Work item
Reproduce, from the lines below, exactly the stretch that begins at the line containing "which may have" and ends at the line containing "[libxml2](http://xmlsoft.org) to construct", both included.

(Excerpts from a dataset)
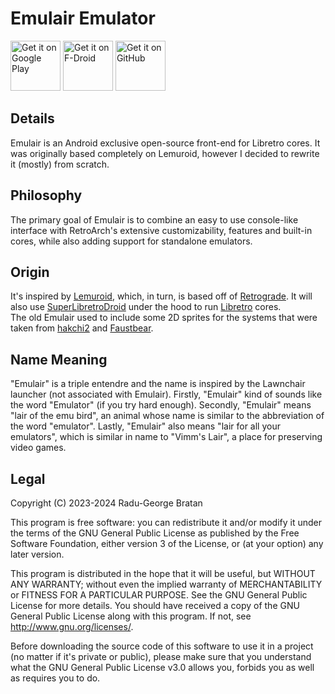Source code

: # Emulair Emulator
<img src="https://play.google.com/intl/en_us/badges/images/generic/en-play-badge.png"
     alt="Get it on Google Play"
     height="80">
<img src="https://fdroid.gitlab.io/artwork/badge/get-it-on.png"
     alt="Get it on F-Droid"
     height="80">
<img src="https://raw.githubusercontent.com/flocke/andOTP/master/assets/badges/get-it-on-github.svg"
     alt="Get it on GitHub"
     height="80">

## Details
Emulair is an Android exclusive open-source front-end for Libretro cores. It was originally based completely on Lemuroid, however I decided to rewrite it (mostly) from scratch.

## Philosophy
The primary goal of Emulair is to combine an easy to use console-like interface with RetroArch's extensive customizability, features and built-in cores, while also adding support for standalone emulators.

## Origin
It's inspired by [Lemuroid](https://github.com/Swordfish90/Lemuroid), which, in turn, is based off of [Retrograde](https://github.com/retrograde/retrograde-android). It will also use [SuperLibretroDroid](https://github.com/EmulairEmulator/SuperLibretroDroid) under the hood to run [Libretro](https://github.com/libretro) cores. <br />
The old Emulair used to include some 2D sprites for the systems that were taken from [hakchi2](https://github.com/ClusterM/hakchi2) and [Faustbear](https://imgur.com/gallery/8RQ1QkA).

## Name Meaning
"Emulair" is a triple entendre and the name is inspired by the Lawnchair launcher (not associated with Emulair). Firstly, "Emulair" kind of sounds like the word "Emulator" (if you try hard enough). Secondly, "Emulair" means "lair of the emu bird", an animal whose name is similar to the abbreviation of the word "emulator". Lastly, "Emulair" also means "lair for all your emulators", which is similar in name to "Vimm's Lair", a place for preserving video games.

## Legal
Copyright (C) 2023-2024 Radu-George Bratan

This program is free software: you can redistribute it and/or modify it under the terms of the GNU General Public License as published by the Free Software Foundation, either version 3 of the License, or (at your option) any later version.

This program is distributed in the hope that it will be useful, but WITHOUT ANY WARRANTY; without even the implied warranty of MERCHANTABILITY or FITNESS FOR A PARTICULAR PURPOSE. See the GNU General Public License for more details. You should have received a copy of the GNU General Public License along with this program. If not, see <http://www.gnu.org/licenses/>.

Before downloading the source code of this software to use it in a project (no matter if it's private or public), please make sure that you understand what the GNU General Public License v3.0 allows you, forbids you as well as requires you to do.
* * *
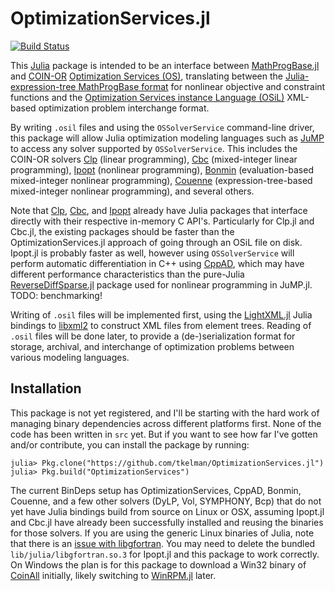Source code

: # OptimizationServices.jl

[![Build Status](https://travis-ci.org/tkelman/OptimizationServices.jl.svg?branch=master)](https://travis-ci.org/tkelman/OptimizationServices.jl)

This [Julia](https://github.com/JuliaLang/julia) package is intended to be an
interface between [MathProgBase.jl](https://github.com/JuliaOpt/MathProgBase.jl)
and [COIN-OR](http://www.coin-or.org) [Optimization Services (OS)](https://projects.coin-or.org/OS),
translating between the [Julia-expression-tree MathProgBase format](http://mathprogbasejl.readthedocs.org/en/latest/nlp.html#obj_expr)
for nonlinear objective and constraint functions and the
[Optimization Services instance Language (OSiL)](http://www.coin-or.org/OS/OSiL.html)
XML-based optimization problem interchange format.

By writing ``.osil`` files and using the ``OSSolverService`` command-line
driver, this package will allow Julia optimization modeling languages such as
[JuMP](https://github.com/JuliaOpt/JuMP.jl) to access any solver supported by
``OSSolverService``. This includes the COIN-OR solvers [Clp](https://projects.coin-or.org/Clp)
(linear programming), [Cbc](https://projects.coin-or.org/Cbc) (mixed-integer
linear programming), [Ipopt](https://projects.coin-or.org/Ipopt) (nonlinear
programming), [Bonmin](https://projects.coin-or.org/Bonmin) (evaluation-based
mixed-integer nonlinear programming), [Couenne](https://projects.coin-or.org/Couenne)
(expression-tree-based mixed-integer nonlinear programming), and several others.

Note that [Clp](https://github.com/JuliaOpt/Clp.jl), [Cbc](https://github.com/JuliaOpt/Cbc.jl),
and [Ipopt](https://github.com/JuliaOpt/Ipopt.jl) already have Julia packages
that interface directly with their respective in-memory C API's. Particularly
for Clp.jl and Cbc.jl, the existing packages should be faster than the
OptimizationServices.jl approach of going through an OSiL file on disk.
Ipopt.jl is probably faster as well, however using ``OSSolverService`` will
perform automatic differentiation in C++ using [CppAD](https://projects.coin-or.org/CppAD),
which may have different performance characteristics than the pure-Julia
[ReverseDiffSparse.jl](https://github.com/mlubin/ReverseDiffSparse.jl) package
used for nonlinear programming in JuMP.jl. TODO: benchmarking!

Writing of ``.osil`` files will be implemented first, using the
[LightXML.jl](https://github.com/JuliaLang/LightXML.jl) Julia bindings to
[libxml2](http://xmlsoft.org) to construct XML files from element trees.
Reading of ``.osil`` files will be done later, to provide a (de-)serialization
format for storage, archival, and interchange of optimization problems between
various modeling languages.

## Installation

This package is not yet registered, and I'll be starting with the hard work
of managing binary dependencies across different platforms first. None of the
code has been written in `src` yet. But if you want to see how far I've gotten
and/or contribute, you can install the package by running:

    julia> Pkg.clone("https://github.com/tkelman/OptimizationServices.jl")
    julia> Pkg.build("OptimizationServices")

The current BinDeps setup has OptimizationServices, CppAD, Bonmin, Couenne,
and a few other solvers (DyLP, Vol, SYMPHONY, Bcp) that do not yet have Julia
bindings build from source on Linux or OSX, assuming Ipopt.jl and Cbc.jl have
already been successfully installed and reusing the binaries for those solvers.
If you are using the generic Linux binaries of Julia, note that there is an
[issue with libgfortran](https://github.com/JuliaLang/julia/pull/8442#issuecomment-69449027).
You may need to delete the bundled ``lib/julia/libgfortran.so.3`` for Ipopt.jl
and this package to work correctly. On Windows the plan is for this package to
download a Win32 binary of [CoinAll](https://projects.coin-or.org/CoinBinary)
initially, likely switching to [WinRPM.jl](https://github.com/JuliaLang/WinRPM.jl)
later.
...
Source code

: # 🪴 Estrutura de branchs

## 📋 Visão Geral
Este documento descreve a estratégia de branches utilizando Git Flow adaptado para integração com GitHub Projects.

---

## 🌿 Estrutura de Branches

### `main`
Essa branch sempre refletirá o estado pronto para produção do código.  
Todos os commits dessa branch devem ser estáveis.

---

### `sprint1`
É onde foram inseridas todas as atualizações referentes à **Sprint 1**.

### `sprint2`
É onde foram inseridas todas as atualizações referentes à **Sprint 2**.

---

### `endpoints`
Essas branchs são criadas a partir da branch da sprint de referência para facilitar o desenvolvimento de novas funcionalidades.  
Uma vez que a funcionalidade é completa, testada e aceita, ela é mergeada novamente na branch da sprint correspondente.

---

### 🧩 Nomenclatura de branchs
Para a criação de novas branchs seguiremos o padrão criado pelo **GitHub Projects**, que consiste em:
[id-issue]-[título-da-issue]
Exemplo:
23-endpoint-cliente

Task response
which may have different performance characteristics than the pure-Julia
[ReverseDiffSparse.jl](https://github.com/mlubin/ReverseDiffSparse.jl) package
used for nonlinear programming in JuMP.jl. TODO: benchmarking!

Writing of ``.osil`` files will be implemented first, using the
[LightXML.jl](https://github.com/JuliaLang/LightXML.jl) Julia bindings to
[libxml2](http://xmlsoft.org) to construct XML files from element trees.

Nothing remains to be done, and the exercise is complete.